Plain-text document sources
::::::::::
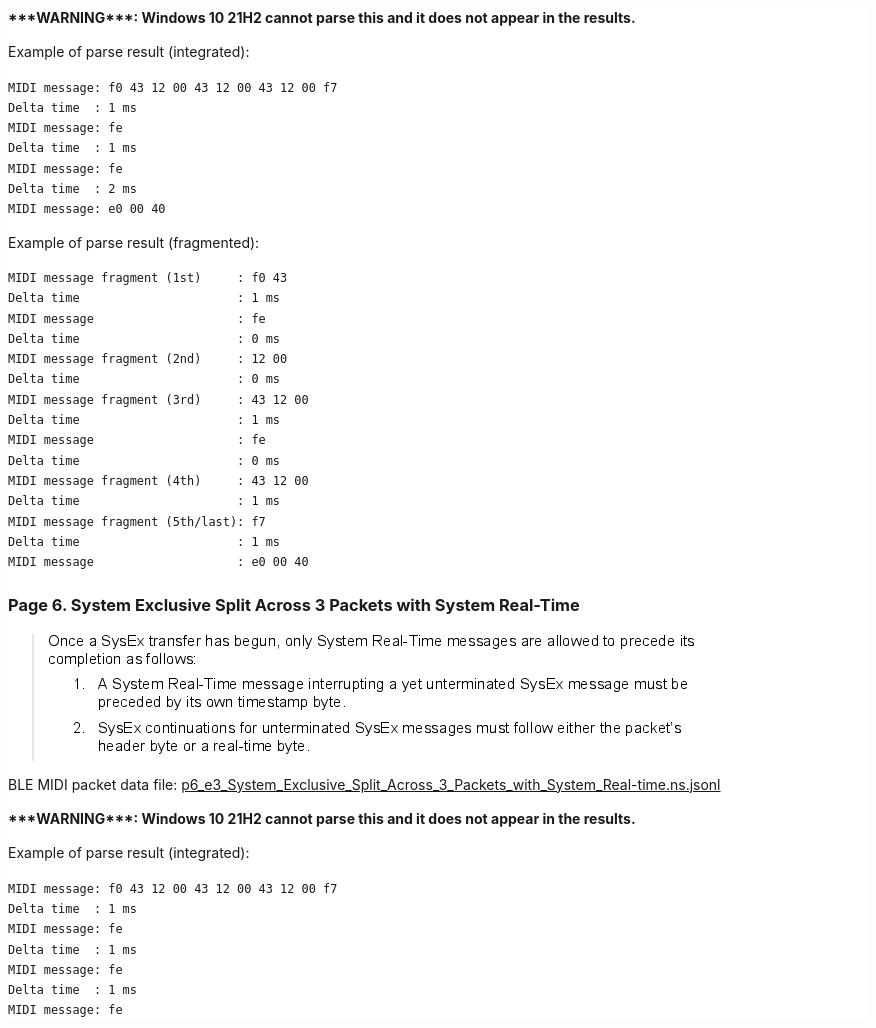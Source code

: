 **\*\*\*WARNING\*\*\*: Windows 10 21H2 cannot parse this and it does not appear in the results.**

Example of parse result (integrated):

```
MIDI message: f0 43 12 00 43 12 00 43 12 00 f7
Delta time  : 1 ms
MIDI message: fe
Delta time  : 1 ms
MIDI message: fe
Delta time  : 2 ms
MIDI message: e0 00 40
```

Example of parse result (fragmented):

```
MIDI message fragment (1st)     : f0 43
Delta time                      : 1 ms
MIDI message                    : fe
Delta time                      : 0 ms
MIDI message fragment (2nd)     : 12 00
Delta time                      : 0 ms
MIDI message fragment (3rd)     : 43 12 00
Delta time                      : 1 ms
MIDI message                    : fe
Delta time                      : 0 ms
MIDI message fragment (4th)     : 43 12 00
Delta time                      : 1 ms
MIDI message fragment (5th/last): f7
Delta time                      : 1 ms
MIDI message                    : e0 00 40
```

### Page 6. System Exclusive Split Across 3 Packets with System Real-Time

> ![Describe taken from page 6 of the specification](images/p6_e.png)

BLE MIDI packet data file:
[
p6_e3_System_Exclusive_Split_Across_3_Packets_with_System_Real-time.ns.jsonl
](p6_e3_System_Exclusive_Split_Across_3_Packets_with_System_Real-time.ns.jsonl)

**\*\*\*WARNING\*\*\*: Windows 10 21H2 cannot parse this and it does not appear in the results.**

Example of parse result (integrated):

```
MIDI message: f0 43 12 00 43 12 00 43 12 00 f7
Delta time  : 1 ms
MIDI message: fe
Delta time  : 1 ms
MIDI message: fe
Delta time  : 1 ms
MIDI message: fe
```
::::::::::
**ABOUT THIS EXERCISE**:
Each record above needs to be copied exactly, with images left out.

**REPLY TO THE TASK**:
Source code

: **\*\*\*WARNING\*\*\*: Windows 10 21H2 cannot parse this and it does not appear in the results.**

Example of parse result (integrated):

```
MIDI message: f0 43 12 00 43 12 00 43 12 00 f7
Delta time  : 1 ms
MIDI message: fe
Delta time  : 1 ms
MIDI message: fe
Delta time  : 2 ms
MIDI message: e0 00 40
```

Example of parse result (fragmented):

```
MIDI message fragment (1st)     : f0 43
Delta time                      : 1 ms
MIDI message                    : fe
Delta time                      : 0 ms
MIDI message fragment (2nd)     : 12 00
Delta time                      : 0 ms
MIDI message fragment (3rd)     : 43 12 00
Delta time                      : 1 ms
MIDI message                    : fe
Delta time                      : 0 ms
MIDI message fragment (4th)     : 43 12 00
Delta time                      : 1 ms
MIDI message fragment (5th/last): f7
Delta time                      : 1 ms
MIDI message                    : e0 00 40
```

### Page 6. System Exclusive Split Across 3 Packets with System Real-Time

> ![Describe taken from page 6 of the specification](images/p6_e.png)

BLE MIDI packet data file:
[
p6_e3_System_Exclusive_Split_Across_3_Packets_with_System_Real-time.ns.jsonl
](p6_e3_System_Exclusive_Split_Across_3_Packets_with_System_Real-time.ns.jsonl)

**\*\*\*WARNING\*\*\*: Windows 10 21H2 cannot parse this and it does not appear in the results.**

Example of parse result (integrated):

```
MIDI message: f0 43 12 00 43 12 00 43 12 00 f7
Delta time  : 1 ms
MIDI message: fe
Delta time  : 1 ms
MIDI message: fe
Delta time  : 1 ms
MIDI message: fe
```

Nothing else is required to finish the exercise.